Nairobi was shut down during the peak of the pandemic in 2020. The city was closed off from the outside world and a curfew was imposed, limiting movement within. Everyone had experienced this lockdown bogged down in their own estate or community.
During this time, we deployed an application called Mtaa, a mobile application that enables users to send geolocated text messages with an “emotion” attached to them. We deployed the app to keep in touch with our friends and team members and to collect data on people’s experiences of the pandemic and the measures imposed.
Our friends sent more than 700 messages in a period of only a few weeks. The messages ranged from day-to-day interactions, reports of extreme kindness and sacrifice, to small acts of daily life like painting graffiti and making music videos, to talking about crime and lack of essential services, such as access to water and food. The app gave us a sense of purpose during trying times, but most importantly, it kept us close and connected through the sharing of experiences. The exercise also gave us an opportunity to see whether we can make these narratives into actionable data.

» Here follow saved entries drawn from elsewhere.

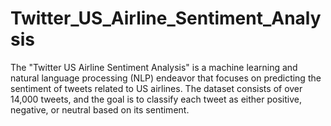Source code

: # Twitter_US_Airline_Sentiment_Analysis
The "Twitter US Airline Sentiment Analysis"  is a machine learning and natural language processing (NLP) endeavor that focuses on predicting the sentiment of tweets related to US airlines. The dataset consists of over 14,000 tweets, and the goal is to classify each tweet as either positive, negative, or neutral based on its sentiment.
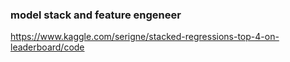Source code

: ### model stack and feature engeneer
https://www.kaggle.com/serigne/stacked-regressions-top-4-on-leaderboard/code
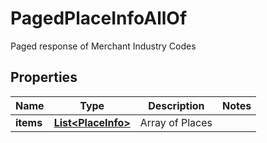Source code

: 

# PagedPlaceInfoAllOf

Paged response of Merchant Industry Codes

## Properties

Name | Type | Description | Notes
------------ | ------------- | ------------- | -------------
**items** | [**List&lt;PlaceInfo&gt;**](PlaceInfo.md) | Array of Places | 




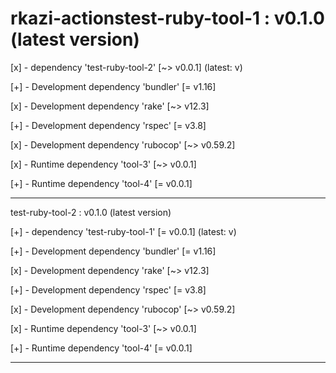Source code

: 
# rkazi-actionstest-ruby-tool-1 : v0.1.0 (latest version)

[x] -  dependency 'test-ruby-tool-2' [~> v0.0.1] (latest: v)

[+] - Development dependency 'bundler' [= v1.16]

[x] - Development dependency 'rake' [~> v12.3]

[+] - Development dependency 'rspec' [= v3.8]

[x] - Development dependency 'rubocop' [~> v0.59.2]

[x] - Runtime dependency 'tool-3' [~> v0.0.1]

[+] - Runtime dependency 'tool-4' [= v0.0.1]

--------------------------------------------

test-ruby-tool-2 : v0.1.0 (latest version)

[+] -  dependency 'test-ruby-tool-1' [= v0.0.1] (latest: v)

[+] - Development dependency 'bundler' [= v1.16]

[x] - Development dependency 'rake' [~> v12.3]

[+] - Development dependency 'rspec' [= v3.8]

[x] - Development dependency 'rubocop' [~> v0.59.2]

[x] - Runtime dependency 'tool-3' [~> v0.0.1]

[+] - Runtime dependency 'tool-4' [= v0.0.1]

--------------------------------------------

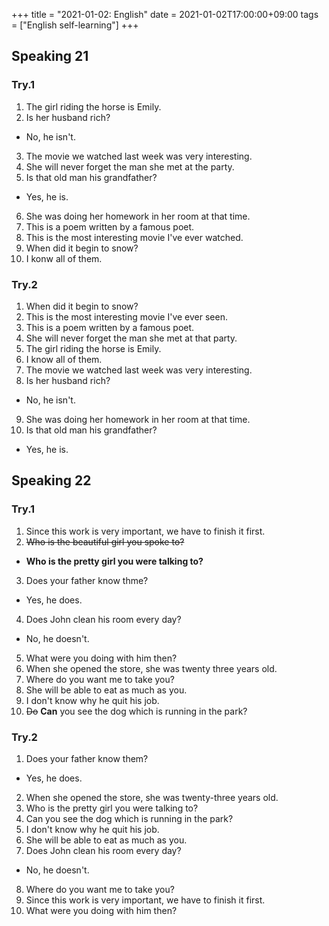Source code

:+++
title =  "2021-01-02: English"
date = 2021-01-02T17:00:00+09:00
tags = ["English self-learning"]
+++

## Speaking 21

### Try.1

1. The girl riding the horse is Emily.
2. Is her husband rich?
  - No, he isn't.
3. The movie we watched last week was very interesting.
4. She will never forget the man she met at the party.
5. Is that old man his grandfather?
  - Yes, he is.
6. She was doing her homework in her room at that time.
7. This is a poem written by a famous poet.
8. This is the most interesting movie I've ever watched.
9. When did it begin to snow?
10. I konw all of them.

### Try.2

1. When did it begin to snow?
2. This is the most interesting movie I've ever seen.
3. This is a poem written by a famous poet.
4. She will never forget the man she met at that party.
5. The girl riding the horse is Emily.
6. I know all of them.
7. The movie we watched last week was very interesting.
8. Is her husband rich?
  - No, he isn't.
9. She was doing her homework in her room at that time.
10. Is that old man his grandfather?
  - Yes, he is.

## Speaking 22

### Try.1

1. Since this work is very important, we have to finish it first.
2. ~~Who is the beautiful girl you spoke to?~~
  - **Who is the pretty girl you were talking to?**
3. Does your father know thme?
  - Yes, he does.
4. Does John clean his room every day?
  - No, he doesn't.
5. What were you doing with him then?
6. When she opened the store, she was twenty three years old.
7. Where do you want me to take you?
8. She will be able to eat as much as you.
9. I don't know why he quit his job.
10. ~~Do~~ **Can** you see the dog which is running in the park?

### Try.2

1. Does your father know them?
  - Yes, he does.
2. When she opened the store, she was twenty-three years old.
3. Who is the pretty girl you were talking to?
4. Can you see the dog which is running in the park?
5. I don't know why he quit his job.
6. She will be able to eat as much as you.
7. Does John clean his room every day?
  - No, he doesn't.
8. Where do you want me to take you?
9. Since this work is very important, we have to finish it first.
10. What were you doing with him then?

Analyzing more than 700 messages posted in several languages represented a unique challenge. There are a few standard ways to analyze such data, either geospatially or statistically, each with its own strengths and shortcomings. I’ll touch on a few in this blog post.
I’ll start with the most obvious and easiest one: “putting points on the map”. Each message is geolocated, so the most straightforward way is to display them on a map. Points on the map are visually appealing but not particularly useful, especially when points start to cluster in the same area. Once the number of data increases, the map itself becomes crowded and hard to read.
Second, our messaging platform allows people to express their ‘feelings’ about a situation in form of emotions. Users can tag each message based on whether they think it has a more positive or negative connotation associated with it. These so-called ‘feelings’ can be displayed as an aggregate in an area and represented as such. We used hexagons to represent an ‘average emotion’ associated with an area (see the image below). In this way, we can identify areas that have more positive or negative opinions associated with them. However, by displaying opinions as a ‘vibe’ we lose the granularity or detail that makes these opinions so interesting in the first place.
Third, we can tag each message based on the topic it depicts. For example, if a message talks about water, we tag it as ‘water,’ if it talks about crime, we tag it as ‘crime,’ etc. To do this we have to read through all of the messages, create categories, and manually place each message into a relevant category. Naturally, this is time-consuming but it allows us to look at the statistical and spatial distribution of topics. For example, we can see how many messages there are about the lack of food, security, development, access to services, or even people having a good time, and where they are located. This process could be sped up using language processing techniques but they would have to work on several languages at once. Tagging messages in this way does have its merit in that it allows for easier analysis, however, as in the previous point, we lose the detail and importance of each message as a unique story.
Further, we can experiment with turning people’s experiences into more traditional, social-media-driven narratives by merging visuals with messages. This is a very powerful storytelling technique fit for modern-day social media consumption (see image below), but apart from being visually striking, there’s not a lot there. Plus, it adds human interference through selecting and preparing each ‘experience,’ which interferes with the free-flowing communication about a place that people occupy.
Finally, we can display messages on a timeline. This looks cool but is only useful if we’re interested in the temporal distribution of certain events at a certain location. We can see in the image below that May 8 was a particularly dark day in our collective family.
I’m sure there are more ways of analyzing qualitative data in the form of text messages. However one goes about it, it is important to note that peoples’ narratives and stories are essential in learning about a place. Telling a story through data needs to be a multilayered process, it has to rely on more than just ‘points on the map’ or raw statistics. We learn the most when we listen with curiosity and when we listen to understand.